(Items from a dataset)
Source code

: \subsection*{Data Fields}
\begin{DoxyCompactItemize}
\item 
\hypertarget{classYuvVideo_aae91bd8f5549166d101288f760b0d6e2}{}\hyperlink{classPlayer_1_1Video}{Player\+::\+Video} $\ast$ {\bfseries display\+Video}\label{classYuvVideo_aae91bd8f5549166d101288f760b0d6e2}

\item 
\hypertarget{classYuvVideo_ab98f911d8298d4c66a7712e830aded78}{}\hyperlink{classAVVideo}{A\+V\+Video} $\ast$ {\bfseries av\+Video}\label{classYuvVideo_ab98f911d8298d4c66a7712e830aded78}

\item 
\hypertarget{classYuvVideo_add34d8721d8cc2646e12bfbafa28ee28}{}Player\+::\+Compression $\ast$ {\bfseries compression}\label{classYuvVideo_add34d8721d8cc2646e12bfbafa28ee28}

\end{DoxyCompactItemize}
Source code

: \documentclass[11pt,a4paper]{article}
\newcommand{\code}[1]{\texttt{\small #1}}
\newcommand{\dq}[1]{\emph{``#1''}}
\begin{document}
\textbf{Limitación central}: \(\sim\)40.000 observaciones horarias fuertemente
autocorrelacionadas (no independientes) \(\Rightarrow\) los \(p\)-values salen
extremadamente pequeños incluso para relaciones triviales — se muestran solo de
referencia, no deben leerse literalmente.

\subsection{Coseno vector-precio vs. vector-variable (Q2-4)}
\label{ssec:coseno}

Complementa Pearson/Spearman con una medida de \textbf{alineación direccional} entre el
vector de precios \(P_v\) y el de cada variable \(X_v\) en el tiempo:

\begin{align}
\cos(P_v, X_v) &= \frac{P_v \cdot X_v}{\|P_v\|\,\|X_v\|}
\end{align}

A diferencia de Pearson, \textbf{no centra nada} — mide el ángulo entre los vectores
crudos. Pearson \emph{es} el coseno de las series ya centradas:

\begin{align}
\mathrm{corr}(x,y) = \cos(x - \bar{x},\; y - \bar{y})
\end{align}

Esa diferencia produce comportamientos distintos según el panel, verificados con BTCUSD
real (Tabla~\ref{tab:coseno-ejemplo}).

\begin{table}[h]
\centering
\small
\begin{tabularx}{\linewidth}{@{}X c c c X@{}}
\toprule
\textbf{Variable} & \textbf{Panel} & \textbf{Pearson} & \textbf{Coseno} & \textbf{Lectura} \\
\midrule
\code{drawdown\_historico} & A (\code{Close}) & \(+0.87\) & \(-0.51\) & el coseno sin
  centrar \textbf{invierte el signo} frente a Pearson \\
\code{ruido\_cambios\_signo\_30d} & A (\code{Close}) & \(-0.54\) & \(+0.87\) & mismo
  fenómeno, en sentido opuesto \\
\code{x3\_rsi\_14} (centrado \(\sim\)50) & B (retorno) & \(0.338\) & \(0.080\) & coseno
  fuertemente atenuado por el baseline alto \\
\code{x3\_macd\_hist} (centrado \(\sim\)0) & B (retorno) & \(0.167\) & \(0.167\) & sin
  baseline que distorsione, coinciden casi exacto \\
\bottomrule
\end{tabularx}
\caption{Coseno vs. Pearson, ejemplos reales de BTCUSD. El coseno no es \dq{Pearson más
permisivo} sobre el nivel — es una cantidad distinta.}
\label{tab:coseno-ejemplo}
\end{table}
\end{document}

WHAT THE EXERCISE ASKS => The records above should be restated word for word, please.

RESPONSE FOR THIS EXERCISE =>
Source code

: \subsection*{Data Fields}
\begin{DoxyCompactItemize}
\item 
\hypertarget{classYuvVideo_aae91bd8f5549166d101288f760b0d6e2}{}\hyperlink{classPlayer_1_1Video}{Player\+::\+Video} $\ast$ {\bfseries display\+Video}\label{classYuvVideo_aae91bd8f5549166d101288f760b0d6e2}

\item 
\hypertarget{classYuvVideo_ab98f911d8298d4c66a7712e830aded78}{}\hyperlink{classAVVideo}{A\+V\+Video} $\ast$ {\bfseries av\+Video}\label{classYuvVideo_ab98f911d8298d4c66a7712e830aded78}

\item 
\hypertarget{classYuvVideo_add34d8721d8cc2646e12bfbafa28ee28}{}Player\+::\+Compression $\ast$ {\bfseries compression}\label{classYuvVideo_add34d8721d8cc2646e12bfbafa28ee28}

\end{DoxyCompactItemize}
Source code

: \documentclass[11pt,a4paper]{article}
\newcommand{\code}[1]{\texttt{\small #1}}
\newcommand{\dq}[1]{\emph{``#1''}}
\begin{document}
\textbf{Limitación central}: \(\sim\)40.000 observaciones horarias fuertemente
autocorrelacionadas (no independientes) \(\Rightarrow\) los \(p\)-values salen
extremadamente pequeños incluso para relaciones triviales — se muestran solo de
referencia, no deben leerse literalmente.

\subsection{Coseno vector-precio vs. vector-variable (Q2-4)}
\label{ssec:coseno}

Complementa Pearson/Spearman con una medida de \textbf{alineación direccional} entre el
vector de precios \(P_v\) y el de cada variable \(X_v\) en el tiempo:

\begin{align}
\cos(P_v, X_v) &= \frac{P_v \cdot X_v}{\|P_v\|\,\|X_v\|}
\end{align}

A diferencia de Pearson, \textbf{no centra nada} — mide el ángulo entre los vectores
crudos. Pearson \emph{es} el coseno de las series ya centradas:

\begin{align}
\mathrm{corr}(x,y) = \cos(x - \bar{x},\; y - \bar{y})
\end{align}

Esa diferencia produce comportamientos distintos según el panel, verificados con BTCUSD
real (Tabla~\ref{tab:coseno-ejemplo}).

\begin{table}[h]
\centering
\small
\begin{tabularx}{\linewidth}{@{}X c c c X@{}}
\toprule
\textbf{Variable} & \textbf{Panel} & \textbf{Pearson} & \textbf{Coseno} & \textbf{Lectura} \\
\midrule
\code{drawdown\_historico} & A (\code{Close}) & \(+0.87\) & \(-0.51\) & el coseno sin
  centrar \textbf{invierte el signo} frente a Pearson \\
\code{ruido\_cambios\_signo\_30d} & A (\code{Close}) & \(-0.54\) & \(+0.87\) & mismo
  fenómeno, en sentido opuesto \\
\code{x3\_rsi\_14} (centrado \(\sim\)50) & B (retorno) & \(0.338\) & \(0.080\) & coseno
  fuertemente atenuado por el baseline alto \\
\code{x3\_macd\_hist} (centrado \(\sim\)0) & B (retorno) & \(0.167\) & \(0.167\) & sin
  baseline que distorsione, coinciden casi exacto \\
\bottomrule
\end{tabularx}
\caption{Coseno vs. Pearson, ejemplos reales de BTCUSD. El coseno no es \dq{Pearson más
permisivo} sobre el nivel — es una cantidad distinta.}
\label{tab:coseno-ejemplo}
\end{table}
\end{document}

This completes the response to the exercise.